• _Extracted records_

"""

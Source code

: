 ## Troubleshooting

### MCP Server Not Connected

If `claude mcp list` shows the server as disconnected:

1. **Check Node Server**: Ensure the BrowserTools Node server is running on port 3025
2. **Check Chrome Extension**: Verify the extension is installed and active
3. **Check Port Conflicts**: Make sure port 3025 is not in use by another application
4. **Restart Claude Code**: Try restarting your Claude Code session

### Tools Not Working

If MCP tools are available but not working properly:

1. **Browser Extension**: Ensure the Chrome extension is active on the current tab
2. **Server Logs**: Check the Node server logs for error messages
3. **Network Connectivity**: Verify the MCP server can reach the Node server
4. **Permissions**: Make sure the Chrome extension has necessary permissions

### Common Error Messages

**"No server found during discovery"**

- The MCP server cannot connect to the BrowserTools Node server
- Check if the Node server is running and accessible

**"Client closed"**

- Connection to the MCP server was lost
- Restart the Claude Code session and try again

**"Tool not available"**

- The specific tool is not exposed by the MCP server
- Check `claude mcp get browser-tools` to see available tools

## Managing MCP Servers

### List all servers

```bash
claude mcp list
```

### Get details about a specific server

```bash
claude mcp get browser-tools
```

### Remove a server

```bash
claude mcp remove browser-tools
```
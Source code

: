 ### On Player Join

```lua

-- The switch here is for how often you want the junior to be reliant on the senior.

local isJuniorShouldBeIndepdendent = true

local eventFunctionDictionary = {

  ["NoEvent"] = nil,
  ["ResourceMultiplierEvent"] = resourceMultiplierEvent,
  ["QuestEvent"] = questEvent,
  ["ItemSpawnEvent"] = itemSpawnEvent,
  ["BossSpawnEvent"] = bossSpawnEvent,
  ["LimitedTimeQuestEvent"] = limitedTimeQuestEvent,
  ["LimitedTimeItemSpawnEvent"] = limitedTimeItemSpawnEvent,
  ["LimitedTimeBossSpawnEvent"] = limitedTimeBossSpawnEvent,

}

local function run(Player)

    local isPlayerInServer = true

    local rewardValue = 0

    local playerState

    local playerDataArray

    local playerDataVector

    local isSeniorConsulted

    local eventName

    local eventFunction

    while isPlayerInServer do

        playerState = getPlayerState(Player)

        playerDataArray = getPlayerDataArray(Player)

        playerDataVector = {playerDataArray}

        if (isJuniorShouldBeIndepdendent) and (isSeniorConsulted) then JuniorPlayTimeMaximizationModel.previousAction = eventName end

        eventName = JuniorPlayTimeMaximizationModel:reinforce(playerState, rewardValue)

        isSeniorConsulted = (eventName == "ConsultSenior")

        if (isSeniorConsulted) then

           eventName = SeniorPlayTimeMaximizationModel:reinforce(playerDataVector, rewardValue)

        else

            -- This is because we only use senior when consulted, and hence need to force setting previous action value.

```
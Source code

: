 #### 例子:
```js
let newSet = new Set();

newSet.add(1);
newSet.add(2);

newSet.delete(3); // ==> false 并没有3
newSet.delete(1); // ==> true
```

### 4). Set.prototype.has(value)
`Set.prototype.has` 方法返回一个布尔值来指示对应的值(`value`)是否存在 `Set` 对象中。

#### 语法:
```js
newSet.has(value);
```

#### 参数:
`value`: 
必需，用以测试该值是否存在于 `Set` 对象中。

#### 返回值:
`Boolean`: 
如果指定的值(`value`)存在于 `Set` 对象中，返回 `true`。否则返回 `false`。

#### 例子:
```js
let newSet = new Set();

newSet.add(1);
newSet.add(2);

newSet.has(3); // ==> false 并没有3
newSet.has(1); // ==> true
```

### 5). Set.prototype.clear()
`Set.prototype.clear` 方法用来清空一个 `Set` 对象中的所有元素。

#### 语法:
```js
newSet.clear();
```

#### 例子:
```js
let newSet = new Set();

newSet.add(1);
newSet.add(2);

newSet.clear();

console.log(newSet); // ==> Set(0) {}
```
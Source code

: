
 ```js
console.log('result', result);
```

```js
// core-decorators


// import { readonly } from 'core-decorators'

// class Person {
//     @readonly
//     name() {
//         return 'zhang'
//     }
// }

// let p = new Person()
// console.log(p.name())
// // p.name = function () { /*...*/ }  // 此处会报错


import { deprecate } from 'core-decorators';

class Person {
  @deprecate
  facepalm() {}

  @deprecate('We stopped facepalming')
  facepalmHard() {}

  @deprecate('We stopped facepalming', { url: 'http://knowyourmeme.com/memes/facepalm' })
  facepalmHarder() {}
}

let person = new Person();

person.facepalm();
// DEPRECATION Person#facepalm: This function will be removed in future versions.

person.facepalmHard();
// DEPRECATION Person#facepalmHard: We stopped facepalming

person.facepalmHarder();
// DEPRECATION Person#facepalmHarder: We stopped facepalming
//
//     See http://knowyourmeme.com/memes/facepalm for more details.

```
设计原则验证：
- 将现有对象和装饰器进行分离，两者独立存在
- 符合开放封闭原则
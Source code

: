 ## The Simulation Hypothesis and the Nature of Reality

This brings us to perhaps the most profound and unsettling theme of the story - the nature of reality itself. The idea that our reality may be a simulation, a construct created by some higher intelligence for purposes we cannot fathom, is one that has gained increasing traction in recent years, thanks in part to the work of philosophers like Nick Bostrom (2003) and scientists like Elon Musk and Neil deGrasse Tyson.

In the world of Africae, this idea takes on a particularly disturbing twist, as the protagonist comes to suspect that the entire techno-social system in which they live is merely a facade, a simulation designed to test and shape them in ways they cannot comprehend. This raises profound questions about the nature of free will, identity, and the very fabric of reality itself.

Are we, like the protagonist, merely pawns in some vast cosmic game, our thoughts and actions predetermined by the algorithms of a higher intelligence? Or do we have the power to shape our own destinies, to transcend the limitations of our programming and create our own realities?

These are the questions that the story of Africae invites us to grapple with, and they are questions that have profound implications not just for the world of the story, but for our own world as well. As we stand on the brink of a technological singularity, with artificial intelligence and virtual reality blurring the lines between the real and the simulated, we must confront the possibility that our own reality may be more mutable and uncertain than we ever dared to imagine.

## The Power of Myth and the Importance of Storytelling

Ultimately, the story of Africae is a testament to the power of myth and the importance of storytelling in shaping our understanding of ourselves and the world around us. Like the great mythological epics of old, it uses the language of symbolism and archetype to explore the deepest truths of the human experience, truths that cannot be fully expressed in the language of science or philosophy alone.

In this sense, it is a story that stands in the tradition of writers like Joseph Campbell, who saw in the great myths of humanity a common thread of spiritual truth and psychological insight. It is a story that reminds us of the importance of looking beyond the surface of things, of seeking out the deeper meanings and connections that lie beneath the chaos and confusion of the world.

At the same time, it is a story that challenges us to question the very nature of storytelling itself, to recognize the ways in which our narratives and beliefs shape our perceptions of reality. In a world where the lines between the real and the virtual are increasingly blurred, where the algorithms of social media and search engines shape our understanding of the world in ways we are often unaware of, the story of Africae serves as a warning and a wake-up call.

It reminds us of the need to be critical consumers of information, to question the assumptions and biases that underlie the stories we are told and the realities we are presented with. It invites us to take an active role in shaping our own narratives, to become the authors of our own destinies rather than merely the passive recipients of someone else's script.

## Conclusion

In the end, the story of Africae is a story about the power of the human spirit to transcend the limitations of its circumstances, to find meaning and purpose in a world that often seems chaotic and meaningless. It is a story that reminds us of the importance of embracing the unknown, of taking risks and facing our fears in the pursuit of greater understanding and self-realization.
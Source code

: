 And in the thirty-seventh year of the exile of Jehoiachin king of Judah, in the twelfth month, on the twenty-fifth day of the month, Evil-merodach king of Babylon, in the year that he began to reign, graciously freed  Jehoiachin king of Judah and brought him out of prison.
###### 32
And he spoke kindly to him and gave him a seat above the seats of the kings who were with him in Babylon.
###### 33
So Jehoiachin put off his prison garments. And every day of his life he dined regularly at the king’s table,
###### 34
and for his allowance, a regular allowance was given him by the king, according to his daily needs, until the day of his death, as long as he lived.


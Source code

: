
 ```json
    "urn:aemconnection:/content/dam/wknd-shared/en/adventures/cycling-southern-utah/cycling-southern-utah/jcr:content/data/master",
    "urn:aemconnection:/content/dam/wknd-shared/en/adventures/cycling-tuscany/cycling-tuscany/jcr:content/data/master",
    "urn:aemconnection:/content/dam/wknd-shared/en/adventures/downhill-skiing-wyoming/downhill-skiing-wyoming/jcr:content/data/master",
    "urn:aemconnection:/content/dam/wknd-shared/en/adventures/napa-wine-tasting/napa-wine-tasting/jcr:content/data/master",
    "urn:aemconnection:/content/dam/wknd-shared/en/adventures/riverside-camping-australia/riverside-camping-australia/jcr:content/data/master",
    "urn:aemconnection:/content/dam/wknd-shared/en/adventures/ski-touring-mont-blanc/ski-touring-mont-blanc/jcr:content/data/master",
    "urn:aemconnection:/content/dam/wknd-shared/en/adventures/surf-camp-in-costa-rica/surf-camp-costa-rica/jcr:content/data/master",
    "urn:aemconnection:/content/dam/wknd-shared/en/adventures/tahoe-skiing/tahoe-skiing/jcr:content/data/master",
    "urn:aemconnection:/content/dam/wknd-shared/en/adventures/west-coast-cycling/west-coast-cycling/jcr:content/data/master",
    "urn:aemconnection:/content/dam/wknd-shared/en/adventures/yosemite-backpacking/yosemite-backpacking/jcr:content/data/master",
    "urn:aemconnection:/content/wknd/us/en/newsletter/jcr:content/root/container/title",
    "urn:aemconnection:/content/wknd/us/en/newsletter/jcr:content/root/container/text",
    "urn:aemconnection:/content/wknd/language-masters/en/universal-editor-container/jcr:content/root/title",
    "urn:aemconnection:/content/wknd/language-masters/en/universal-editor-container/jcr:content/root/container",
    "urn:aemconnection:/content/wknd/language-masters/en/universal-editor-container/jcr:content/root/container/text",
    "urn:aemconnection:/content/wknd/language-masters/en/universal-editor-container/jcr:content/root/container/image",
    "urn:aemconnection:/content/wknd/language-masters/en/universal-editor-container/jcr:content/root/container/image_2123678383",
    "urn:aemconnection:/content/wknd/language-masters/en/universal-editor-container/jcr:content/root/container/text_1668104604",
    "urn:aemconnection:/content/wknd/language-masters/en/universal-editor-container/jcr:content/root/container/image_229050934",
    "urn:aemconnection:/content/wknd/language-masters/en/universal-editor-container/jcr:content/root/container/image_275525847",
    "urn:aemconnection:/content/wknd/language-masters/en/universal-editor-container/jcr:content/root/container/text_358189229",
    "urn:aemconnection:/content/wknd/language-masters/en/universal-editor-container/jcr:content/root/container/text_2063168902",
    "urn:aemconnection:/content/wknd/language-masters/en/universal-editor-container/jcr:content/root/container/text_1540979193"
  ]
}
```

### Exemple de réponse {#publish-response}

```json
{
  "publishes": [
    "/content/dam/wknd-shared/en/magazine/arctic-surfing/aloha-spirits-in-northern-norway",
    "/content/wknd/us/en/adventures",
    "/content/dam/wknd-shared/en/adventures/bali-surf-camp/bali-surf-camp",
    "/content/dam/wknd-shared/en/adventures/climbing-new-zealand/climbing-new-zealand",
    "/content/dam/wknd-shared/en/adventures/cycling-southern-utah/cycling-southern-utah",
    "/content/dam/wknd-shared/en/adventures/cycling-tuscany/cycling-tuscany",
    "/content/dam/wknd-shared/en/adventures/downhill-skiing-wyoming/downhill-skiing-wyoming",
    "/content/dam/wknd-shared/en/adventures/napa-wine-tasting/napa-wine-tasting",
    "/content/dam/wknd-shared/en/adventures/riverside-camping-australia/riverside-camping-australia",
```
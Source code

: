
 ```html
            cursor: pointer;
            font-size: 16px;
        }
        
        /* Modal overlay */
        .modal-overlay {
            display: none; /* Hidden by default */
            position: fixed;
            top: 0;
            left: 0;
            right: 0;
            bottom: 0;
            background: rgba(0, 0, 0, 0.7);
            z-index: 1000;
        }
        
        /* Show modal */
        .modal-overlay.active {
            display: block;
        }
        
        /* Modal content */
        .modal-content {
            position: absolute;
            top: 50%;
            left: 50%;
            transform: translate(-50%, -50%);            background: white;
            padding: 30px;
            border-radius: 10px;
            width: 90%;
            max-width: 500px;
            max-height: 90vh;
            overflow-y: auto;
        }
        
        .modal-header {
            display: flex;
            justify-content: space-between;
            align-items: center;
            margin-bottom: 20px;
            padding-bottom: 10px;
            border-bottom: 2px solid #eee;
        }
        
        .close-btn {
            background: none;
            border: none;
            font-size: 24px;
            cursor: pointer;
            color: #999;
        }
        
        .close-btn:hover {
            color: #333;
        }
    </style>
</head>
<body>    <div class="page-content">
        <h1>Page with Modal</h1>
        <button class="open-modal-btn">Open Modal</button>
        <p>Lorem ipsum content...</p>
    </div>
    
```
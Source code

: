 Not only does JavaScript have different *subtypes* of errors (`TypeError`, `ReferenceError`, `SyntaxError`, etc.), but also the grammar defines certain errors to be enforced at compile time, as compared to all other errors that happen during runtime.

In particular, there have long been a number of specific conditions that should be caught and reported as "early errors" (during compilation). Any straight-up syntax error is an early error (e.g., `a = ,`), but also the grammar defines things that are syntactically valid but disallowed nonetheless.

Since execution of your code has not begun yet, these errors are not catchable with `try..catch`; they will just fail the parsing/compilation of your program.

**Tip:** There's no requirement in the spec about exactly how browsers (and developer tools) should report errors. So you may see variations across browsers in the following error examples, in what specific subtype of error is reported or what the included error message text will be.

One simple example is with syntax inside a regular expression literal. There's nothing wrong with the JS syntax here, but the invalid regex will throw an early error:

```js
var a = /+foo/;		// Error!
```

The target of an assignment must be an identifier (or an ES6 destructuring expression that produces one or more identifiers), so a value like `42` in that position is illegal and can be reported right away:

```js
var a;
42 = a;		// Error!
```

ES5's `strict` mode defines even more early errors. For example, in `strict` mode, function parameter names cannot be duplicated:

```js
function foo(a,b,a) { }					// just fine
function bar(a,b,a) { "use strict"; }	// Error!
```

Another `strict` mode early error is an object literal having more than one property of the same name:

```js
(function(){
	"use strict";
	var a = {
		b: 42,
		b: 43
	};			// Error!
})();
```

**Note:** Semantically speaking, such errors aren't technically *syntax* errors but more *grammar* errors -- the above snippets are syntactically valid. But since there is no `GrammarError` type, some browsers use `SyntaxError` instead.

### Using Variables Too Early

"""

From the records above, copy out the line with "At the same", the line with "## Conclusion", and every line between them, word for word.

• _REPLY TO THE EXERCISE_
At the same time, it is a story that challenges us to question the very nature of storytelling itself, to recognize the ways in which our narratives and beliefs shape our perceptions of reality. In a world where the lines between the real and the virtual are increasingly blurred, where the algorithms of social media and search engines shape our understanding of the world in ways we are often unaware of, the story of Africae serves as a warning and a wake-up call.

It reminds us of the need to be critical consumers of information, to question the assumptions and biases that underlie the stories we are told and the realities we are presented with. It invites us to take an active role in shaping our own narratives, to become the authors of our own destinies rather than merely the passive recipients of someone else's script.

## Conclusion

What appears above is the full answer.